Kami memang tidak ditakdirkan untuk menjadi sepasang merpati.
Apakah
sepahit ini obat yang harus aku telan? Mungkin ini akan membuat hatiku terasa
sakit di awal, bagaikan tercabik-cabik oleh cakar yang tajam. Namun, seiring
berjalannya waktu, tenagaku pasti pulih kembali menjadi sehat secara raga dan
pikiran. Dan, sejauh ini, titik jenuh telah memberiku energi untuk menata
hidupku kembali demi sebuah kesuksesan. Sudah
cukup Lana, aku tak akan mencarimu lagi.
Sayup-sayup
kudengar lagu Geisha-Lumpuhkan Ingatanku mengalun indah. Aku serasa jadi tokoh
utama dalam lagu tersebut. Tuhan, lumpuhkanlah ingatanku tentang Lana, tentang
sakit hati yang teramat perih ini. Biarkan kubawa perih ini sampai nafas
terhenti.
***
Meski
tak mudah melupakan Lana, aku harus mencoba menghapus memori-memori indah
tentangnya. Aku menenggelamkan diri dalam pekerjaan, sebagai tour guide. Kebetulan saat ini aku
sedang menjadi tour guide turis asal
Jepang di Candi Borobudur, namanya Miyane.
Singkat
cerita, Miyane memberiku tawaran untuk
bekerja di Jepang, di perusahaan orangtuanya. Aku tak akan menyia-yiakan
kesempatan ini. Mungkin ini jalan yang terbaik untuk move on, terlepas dari ingatan tentang Lana.
***
Di
Tokyo, aku tinggal di sebuah rumah sewaan. Miyane sering mengunjungiku. Aku
bekerja di perusahaan fashion milik
orang tua Miyane.
Minggu
pagi, Miyane mengajakku jalan-jalan berkeliling Tokyo. Di tengah perjalanan,
aku berhenti. Tampaknya aku melihat Lana. Iya, dia benar-benar Lana. Dia
berjalan dengan gadis Jepang yang cantik parasnya. Pandangan kami saling
beradu. Bagaikan duri yang menghujam jantungku.
Lana
menghampiriku. Aku berbalik dan mempercepat langkahku. Lana berlari mengejarku.

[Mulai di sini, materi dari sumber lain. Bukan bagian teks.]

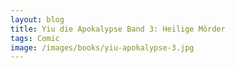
 ```yaml
---
layout: blog
title: Yiu die Apokalypse Band 3: Heilige Mörder
tags: Comic
image: /images/books/yiu-apokalypse-3.jpg
---
```


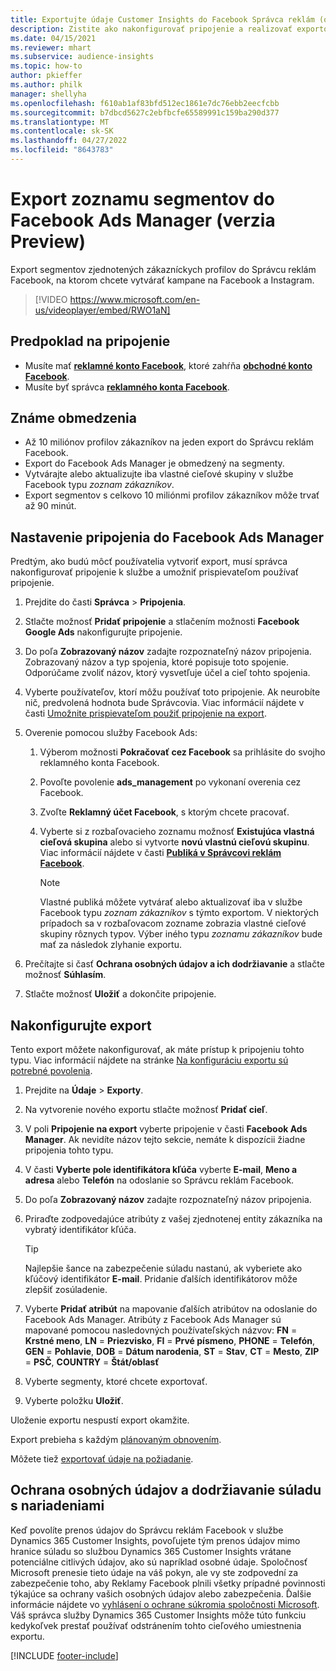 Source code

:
 ```yaml
---
title: Exportujte údaje Customer Insights do Facebook Správca reklám (obsahuje video)
description: Zistite ako nakonfigurovať pripojenie a realizovať exportovanie do Facebook Ads Manager.
ms.date: 04/15/2021
ms.reviewer: mhart
ms.subservice: audience-insights
ms.topic: how-to
author: pkieffer
ms.author: philk
manager: shellyha
ms.openlocfilehash: f610ab1af83bfd512ec1861e7dc76ebb2eecfcbb
ms.sourcegitcommit: b7dbcd5627c2ebfbcfe65589991c159ba290d377
ms.translationtype: MT
ms.contentlocale: sk-SK
ms.lasthandoff: 04/27/2022
ms.locfileid: "8643783"
---
```

# <a name="export-segments-list-to-facebook-ads-manager-preview"></a>Export zoznamu segmentov do Facebook Ads Manager (verzia Preview)

Export segmentov zjednotených zákazníckych profilov do Správcu reklám Facebook, na ktorom chcete vytvárať kampane na Facebook a Instagram.

> [!VIDEO https://www.microsoft.com/en-us/videoplayer/embed/RWO1aN]

## <a name="prerequisites-for-connection"></a>Predpoklad na pripojenie

- Musíte mať [**reklamné konto Facebook**](https://www.facebook.com/business/learn/lessons/step-by-step-ads-manager-account), ktoré zahŕňa [**obchodné konto Facebook**](https://business.facebook.com/).
- Musíte byť správca [**reklamného konta Facebook**](https://www.facebook.com/business/learn/lessons/step-by-step-ads-manager-account).

## <a name="known-limitations"></a>Známe obmedzenia

- Až 10 miliónov profilov zákazníkov na jeden export do Správcu reklám Facebook.
- Export do Facebook Ads Manager je obmedzený na segmenty.
- Vytvárajte alebo aktualizujte iba vlastné cieľové skupiny v službe Facebook typu *zoznam zákazníkov*.
- Export segmentov s celkovo 10 miliónmi profilov zákazníkov môže trvať až 90 minút.

## <a name="set-up-connection-to-facebook-ads-manager"></a>Nastavenie pripojenia do Facebook Ads Manager

Predtým, ako budú môcť používatelia vytvoriť export, musí správca nakonfigurovať pripojenie k službe a umožniť prispievateľom používať pripojenie.

1. Prejdite do časti **Správca** > **Pripojenia**.

1. Stlačte možnosť **Pridať pripojenie** a stlačením možnosti **Facebook Google Ads** nakonfigurujte pripojenie.

1. Do poľa **Zobrazovaný názov** zadajte rozpoznateľný názov pripojenia. Zobrazovaný názov a typ spojenia, ktoré popisuje toto spojenie. Odporúčame zvoliť názov, ktorý vysvetľuje účel a cieľ tohto spojenia.

1. Vyberte používateľov, ktorí môžu používať toto pripojenie. Ak neurobíte nič, predvolená hodnota bude Správcovia. Viac informácií nájdete v časti [Umožnite prispievateľom použiť pripojenie na export](connections.md#allow-contributors-to-use-a-connection-for-exports).

1. Overenie pomocou služby Facebook Ads: 

   1. Výberom možnosti **Pokračovať cez Facebook** sa prihlásite do svojho reklamného konta Facebook.

   1. Povoľte povolenie **ads_management** po vykonaní overenia cez Facebook.

   1. Zvoľte **Reklamný účet Facebook**, s ktorým chcete pracovať.

   1. Vyberte si z rozbaľovacieho zoznamu možnosť **Existujúca vlastná cieľová skupina** alebo si vytvorte **novú vlastnú cieľovú skupinu**. Viac informácií nájdete v časti [**Publiká v Správcovi reklám Facebook**](https://www.facebook.com/business/help/744354708981227?id=2469097953376494).
      > [!NOTE]
      > Vlastné publiká môžete vytvárať alebo aktualizovať iba v službe Facebook typu *zoznam zákazníkov* s týmto exportom. V niektorých prípadoch sa v rozbaľovacom zozname zobrazia vlastné cieľové skupiny rôznych typov. Výber iného typu *zoznamu zákazníkov* bude mať za následok zlyhanie exportu. 

1. Prečítajte si časť **Ochrana osobných údajov a ich dodržiavanie** a stlačte možnosť **Súhlasím**.

1. Stlačte možnosť **Uložiť** a dokončite pripojenie.

## <a name="configure-an-export"></a>Nakonfigurujte export

Tento export môžete nakonfigurovať, ak máte prístup k pripojeniu tohto typu. Viac informácií nájdete na stránke [Na konfiguráciu exportu sú potrebné povolenia](export-destinations.md#set-up-a-new-export).

1. Prejdite na **Údaje** > **Exporty**.

1. Na vytvorenie nového exportu stlačte možnosť **Pridať cieľ**. 

1. V poli **Pripojenie na export** vyberte pripojenie v časti **Facebook Ads Manager**. Ak nevidíte názov tejto sekcie, nemáte k dispozícii žiadne pripojenia tohto typu.

1. V časti **Vyberte pole identifikátora kľúča** vyberte **E-mail**, **Meno a adresa** alebo **Telefón** na odoslanie so Správcu reklám Facebook. 

1. Do poľa **Zobrazovaný názov** zadajte rozpoznateľný názov pripojenia.

1. Priraďte zodpovedajúce atribúty z vašej zjednotenej entity zákazníka na vybratý identifikátor kľúča.
   > [!TIP]
   > Najlepšie šance na zabezpečenie súladu nastanú, ak vyberiete ako kľúčový identifikátor **E-mail**. Pridanie ďalších identifikátorov môže zlepšiť zosúladenie.

1. Vyberte **Pridať atribút** na mapovanie ďalších atribútov na odoslanie do Facebook Ads Manager. Atribúty z Facebook Ads Manager sú mapované pomocou nasledovných používateľských názvov: **FN** = **Krstné meno**, **LN** = **Priezvisko**, **FI** = **Prvé písmeno**, **PHONE** = **Telefón**, **GEN** = **Pohlavie**, **DOB** = **Dátum narodenia**, **ST** = **Stav**, **CT** = **Mesto**, **ZIP** = **PSČ**, **COUNTRY** = **Štát/oblasť**

1. Vyberte segmenty, ktoré chcete exportovať.

1. Vyberte položku **Uložiť**.

Uloženie exportu nespustí export okamžite.

Export prebieha s každým [plánovaným obnovením](system.md#schedule-tab). 

Môžete tiež [exportovať údaje na požiadanie](export-destinations.md#run-exports-on-demand). 

## <a name="data-privacy-and-compliance"></a>Ochrana osobných údajov a dodržiavanie súladu s nariadeniami

Keď povolíte prenos údajov do Správcu reklám Facebook v službe Dynamics 365 Customer Insights, povoľujete tým prenos údajov mimo hranice súladu so službou Dynamics 365 Customer Insights vrátane potenciálne citlivých údajov, ako sú napríklad osobné údaje. Spoločnosť Microsoft prenesie tieto údaje na váš pokyn, ale vy ste zodpovední za zabezpečenie toho, aby Reklamy Facebook plnili všetky prípadné povinnosti týkajúce sa ochrany vašich osobných údajov alebo zabezpečenia. Ďalšie informácie nájdete vo [vyhlásení o ochrane súkromia spoločnosti Microsoft](https://go.microsoft.com/fwlink/?linkid=396732).
Váš správca služby Dynamics 365 Customer Insights môže túto funkciu kedykoľvek prestať používať odstránením tohto cieľového umiestnenia exportu.


[!INCLUDE [footer-include](includes/footer-banner.md)]
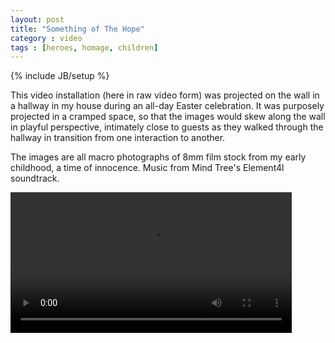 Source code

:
 ```yaml
---
layout: post
title: "Something of The Hope"
category : video
tags : [heroes, homage, children]
---
```

{% include JB/setup %}

This video installation (here in raw video form) was projected on the wall in a hallway in my house during an all-day Easter celebration. It was purposely projected in a cramped space, so that the images would skew along the wall in playful perspective, intimately close to guests as they walked through the hallway in transition from one interaction to another. 

The images are all macro photographs of 8mm film stock from my early childhood, a time of innocence. Music from Mind Tree's Element4l soundtrack.

<video controls="controls" width="450" name="Something of The Hope" src="/assets/somehopewb.mp4"></video>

Aku memang terlalu lemah, sehingga dia mampu menghentikan langkahku. Dia
berdiri di hadapanku.
“Hima,
ternyata kamu di Jepang juga.”
“Iya,
dan kita tak ada hubungan lagi.”
“Apa
kamu marah padaku, Him?”
“Tanpa aku menjawabnya, kau pasti sudah tahu
jawabannya.”
“Maafkan
aku Him, ini karena keadaan.”
“Dan,
kamu menikmatinya ‘kan?”
“Kamu
salah Him, semua berjalan dengan cepat. Setelah aku lulus kuliah, aku mendapat
panggilan kerja dari salah satu perusahaan di Jepang. Maafkan aku, Him.”
“Tiada
guna lagi kata maaf, itu tak akan mampu mengobati sakit hatiku.”
“Him,
izinkanlah aku untuk menebusnya.”
“Lihatlah
gadis Jepang itu,
Lana! Jangan karena keegoisanmu, kau menyia-yiakan dia. Cukup aku yang
merasakan dikhianati. Jangan kau sakiti hatinya. Pergilah, Lan, jalan kita
sudah berbeda.”
Gadis
Jepang itu melambaikan tangan memanggil Lana. Lana menghampiri gadis Jepang
itu. Meskipun sakit, aku rela. Aku ikhlas melihat Lana bersanding dengan gadis
lain. Aku harus benar-benar melupakan Lana. Cinta sejati adalah merelakan orang
yang kita sayangi bahagia, meski bukan dengan kita.